Here is the trend in the S&P 500’s expected, full-year, 2015 sector earnings growth over three time-frames:
Column 1 is as of Friday, January 16th, 2015; Column 2 is as of January 1, 2015; Column 3 is as of October 1, 2014:
- Consumer Discretionary: +16,6%, +16.9%, +18%
- Consumer Staples: +6%, +6.6%, +9%
- Energy: -34.9%, -23.3%, +6.9%
- Financials: +17.8%, 17.8%, +16.7%
- Health Care: +10.3%, +10.5%, +11.6%
- Industrials: +9.5%, +9.7% +11.5%
- Materials: +12.7%, +14.7%, +19.1%
- Technology: +10.9%, +11.3%, +12.5%
- Telco: +5.3%, +4.9%, +6.5%
- Utilities: +2.3%, +2.5%, +2.8%
- S&P 500: +6.6%, +8.1%, +12.4%
Conclusion / Summary: Financials remain my top sector pick for 2015, as even though all of the Big 3 banks saw their stocks hit this past week on earnings reports, the expected growth for the sector for full-year 2015 has not only remained unchanged since January 1, but expected sector earnings growth for 2015 has risen slightly, the only sector of the 10 to do so since October 1, 2014.

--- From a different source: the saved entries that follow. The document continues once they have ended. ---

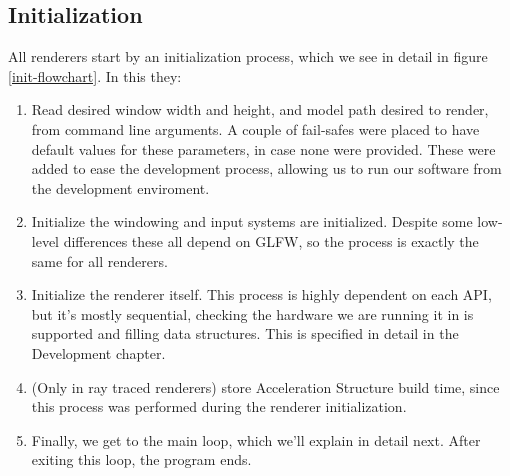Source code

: \subsection{Initialization}
All renderers start by an initialization process, which we see in detail in figure \ref{init-flowchart}. In this they: 
\begin{enumerate}
\item Read desired window width and height, and model path desired to render, from command line arguments. A couple of fail-safes were placed to have default values for these parameters, in case none were provided. These were added to ease the development process, allowing us to run our software from the development enviroment. 
\item Initialize the windowing and input systems are initialized. Despite some low-level differences these all depend on GLFW, so the process is exactly the same for all renderers.
\item Initialize the renderer itself. This process is highly dependent on each API, but it's mostly sequential, checking the hardware we are running it in is supported and filling data structures. This is specified in detail in the Development chapter.
\item (Only in ray traced renderers) store Acceleration Structure build time, since this process was performed during the renderer initialization.
\item Finally, we get to the main loop, which we'll explain in detail next. After exiting this loop, the program ends.
\end{enumerate}

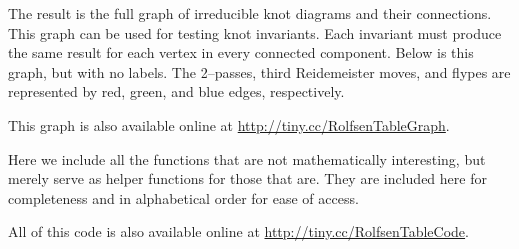 \begin{paper}

The result is the full graph of irreducible knot diagrams and their connections.
This graph can be used for testing knot invariants.
Each invariant must produce the same result for each vertex in every connected
component.
Below is this graph, but with no labels.
The 2--passes, third Reidemeister moves, and flypes are represented by red,
green, and blue edges, respectively.

\vspace{-3.5em}
\begin{center}\end{center}
\vspace{-2.5em}

This graph is also available online at \url{http://tiny.cc/RolfsenTableGraph}.


Here we include all the functions that are not mathematically interesting, but
merely serve as helper functions for those that are.
They are included here for completeness and in alphabetical order for ease of
access.

All of this code is also available online at
\url{http://tiny.cc/RolfsenTableCode}.

\noindent\hspace{-1.75in}

\noindent\hspace{-1.75in}

\noindent\hspace{-1.75in}

\noindent\hspace{-1.75in}\\

\noindent\hspace{-1.75in}

\noindent\hspace{-1.75in}

\noindent\hspace{-1.75in}

\noindent\hspace{-1.75in}

\noindent\hspace{-1.75in}


\end{paper}
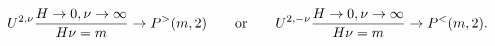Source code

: \begin{equation} U^{2,\nu}
{{H\rightarrow 0,\nu \rightarrow\infty} \over H\nu=m}\rightarrow
 P^>(m,2)\qquad\mbox{or}\qquad U^{2,-\nu} {{H\rightarrow 0,\nu
\rightarrow\infty} \over H\nu=m}\rightarrow P^<(m,2).
\end{equation}

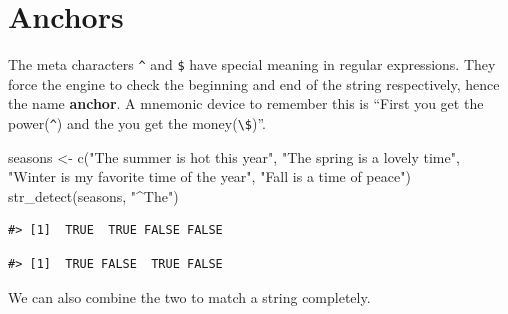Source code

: \documentclass[
]{krantz}
\makeatletter
\newenvironment{Shaded}{\begin{snugshade}}{\end{snugshade}}
\newcommand{\FunctionTok}[1]{\textcolor[rgb]{0.00,0.00,0.00}{#1}}
\newcommand{\NormalTok}[1]{#1}
\newcommand{\OtherTok}[1]{\textcolor[rgb]{0.56,0.35,0.01}{#1}}
\newcommand{\StringTok}[1]{\textcolor[rgb]{0.31,0.60,0.02}{#1}}
\newenvironment{kframe}{%
\medskip{}
\setlength{\fboxsep}{.8em}
 \def\at@end@of@kframe{}%
 \ifinner\ifhmode%
  \def\at@end@of@kframe{\end{minipage}}%
  \begin{minipage}{\columnwidth}%
 \fi\fi%
 \def\FrameCommand##1{\hskip\@totalleftmargin \hskip-\fboxsep
 \colorbox{shadecolor}{##1}\hskip-\fboxsep
     \hskip-\linewidth \hskip-\@totalleftmargin \hskip\columnwidth}%
 \MakeFramed {\advance\hsize-\width
   \@totalleftmargin\z@ \linewidth\hsize
   \@setminipage}}%
 {\par\unskip\endMakeFramed%
 \at@end@of@kframe}
\renewenvironment{Shaded}{\begin{kframe}}{\end{kframe}}
\makeatother
\begin{document}
\hypertarget{anchors}{%
\section{Anchors}\label{anchors}}

The meta characters \texttt{\^{}} and \texttt{\$} have special meaning in regular expressions. They force the engine to check the beginning and end of the string respectively, hence the name \textbf{anchor}. A mnemonic device to remember this is ``First you get the power(\texttt{\^{}}) and the you get the money(\texttt{\textbackslash{}\$})''.

\begin{Shaded}
\begin{Highlighting}[]
\NormalTok{seasons }\OtherTok{\textless{}{-}} \FunctionTok{c}\NormalTok{(}\StringTok{"The summer is hot this year"}\NormalTok{,}
             \StringTok{"The spring is a lovely time"}\NormalTok{,}
             \StringTok{"Winter is my favorite time of the year"}\NormalTok{,}
             \StringTok{"Fall is a time of peace"}\NormalTok{)}
\FunctionTok{str\_detect}\NormalTok{(seasons, }\StringTok{"\^{}The"}\NormalTok{)}
\end{Highlighting}
\end{Shaded}

\begin{verbatim}
#> [1]  TRUE  TRUE FALSE FALSE
\end{verbatim}

\begin{Shaded}
\end{Shaded}

\begin{verbatim}
#> [1]  TRUE FALSE  TRUE FALSE
\end{verbatim}

We can also combine the two to match a string completely.

\begin{Shaded}
\end{Shaded}
\end{document}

Our top holdings remain JPMorgan Chase & Co (NYSE:JPM), Bank of America Corporation (NYSE:BAC), The Charles Schwab Corporation (NYSE:SCHW) and the CME Group Inc (NASDAQ:CME) within the financial sector. Berkshire Hathaway (NYSE:BRKb) remains the top weighting in the Financial Select Sector SPDR Fund (ARCA:XLF), the SPDR Financial ETF. We have never been big insurance company investors, but the XLF will give you Berkshire exposure, if you want it.

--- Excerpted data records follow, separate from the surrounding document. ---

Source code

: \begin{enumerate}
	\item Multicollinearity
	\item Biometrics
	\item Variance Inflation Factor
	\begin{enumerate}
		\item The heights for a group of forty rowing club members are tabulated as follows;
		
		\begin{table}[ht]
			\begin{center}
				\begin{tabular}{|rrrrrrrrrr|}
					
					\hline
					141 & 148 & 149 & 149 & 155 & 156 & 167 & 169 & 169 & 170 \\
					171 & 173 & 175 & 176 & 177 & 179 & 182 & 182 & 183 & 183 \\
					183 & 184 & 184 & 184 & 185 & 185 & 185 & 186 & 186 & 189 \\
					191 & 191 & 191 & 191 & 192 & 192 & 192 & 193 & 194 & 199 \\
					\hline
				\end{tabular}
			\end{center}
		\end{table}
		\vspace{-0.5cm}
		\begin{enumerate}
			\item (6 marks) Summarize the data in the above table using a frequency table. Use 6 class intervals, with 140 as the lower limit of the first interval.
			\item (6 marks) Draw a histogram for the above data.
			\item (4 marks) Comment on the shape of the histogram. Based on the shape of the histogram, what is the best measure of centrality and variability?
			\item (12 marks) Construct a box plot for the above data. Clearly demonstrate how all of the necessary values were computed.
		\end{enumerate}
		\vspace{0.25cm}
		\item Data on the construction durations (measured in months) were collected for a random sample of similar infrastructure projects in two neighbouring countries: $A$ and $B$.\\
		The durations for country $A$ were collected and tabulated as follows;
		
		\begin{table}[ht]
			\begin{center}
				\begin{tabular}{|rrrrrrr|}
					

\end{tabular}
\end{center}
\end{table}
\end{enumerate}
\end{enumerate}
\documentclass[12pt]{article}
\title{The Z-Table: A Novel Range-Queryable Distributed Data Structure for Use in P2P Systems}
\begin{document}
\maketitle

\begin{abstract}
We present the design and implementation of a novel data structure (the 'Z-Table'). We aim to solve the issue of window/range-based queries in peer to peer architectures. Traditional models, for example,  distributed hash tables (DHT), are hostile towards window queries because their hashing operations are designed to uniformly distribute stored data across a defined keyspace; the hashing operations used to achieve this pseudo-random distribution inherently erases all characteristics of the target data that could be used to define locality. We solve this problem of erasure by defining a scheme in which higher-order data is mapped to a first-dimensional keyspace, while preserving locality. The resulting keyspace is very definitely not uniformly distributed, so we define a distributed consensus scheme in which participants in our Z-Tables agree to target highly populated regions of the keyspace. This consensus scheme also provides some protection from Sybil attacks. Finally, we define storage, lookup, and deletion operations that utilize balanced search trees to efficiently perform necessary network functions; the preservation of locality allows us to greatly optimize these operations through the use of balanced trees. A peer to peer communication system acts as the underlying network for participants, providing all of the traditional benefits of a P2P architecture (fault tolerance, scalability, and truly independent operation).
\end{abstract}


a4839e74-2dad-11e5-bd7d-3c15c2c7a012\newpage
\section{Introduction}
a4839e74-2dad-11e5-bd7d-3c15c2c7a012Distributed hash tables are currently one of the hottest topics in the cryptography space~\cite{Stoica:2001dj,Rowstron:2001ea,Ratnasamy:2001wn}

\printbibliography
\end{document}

Financials are a pretty diverse group, as you can see from this spreadsheet (detail courtesy of Thomson), which shows the earnings distribution within the sector: FC – Financials.
Compared to Energy which we looked at yesterday here, the Financials' top 5 weights sum to just 6.6%.
We’ll flush this out further as Q1 ’15 moves along.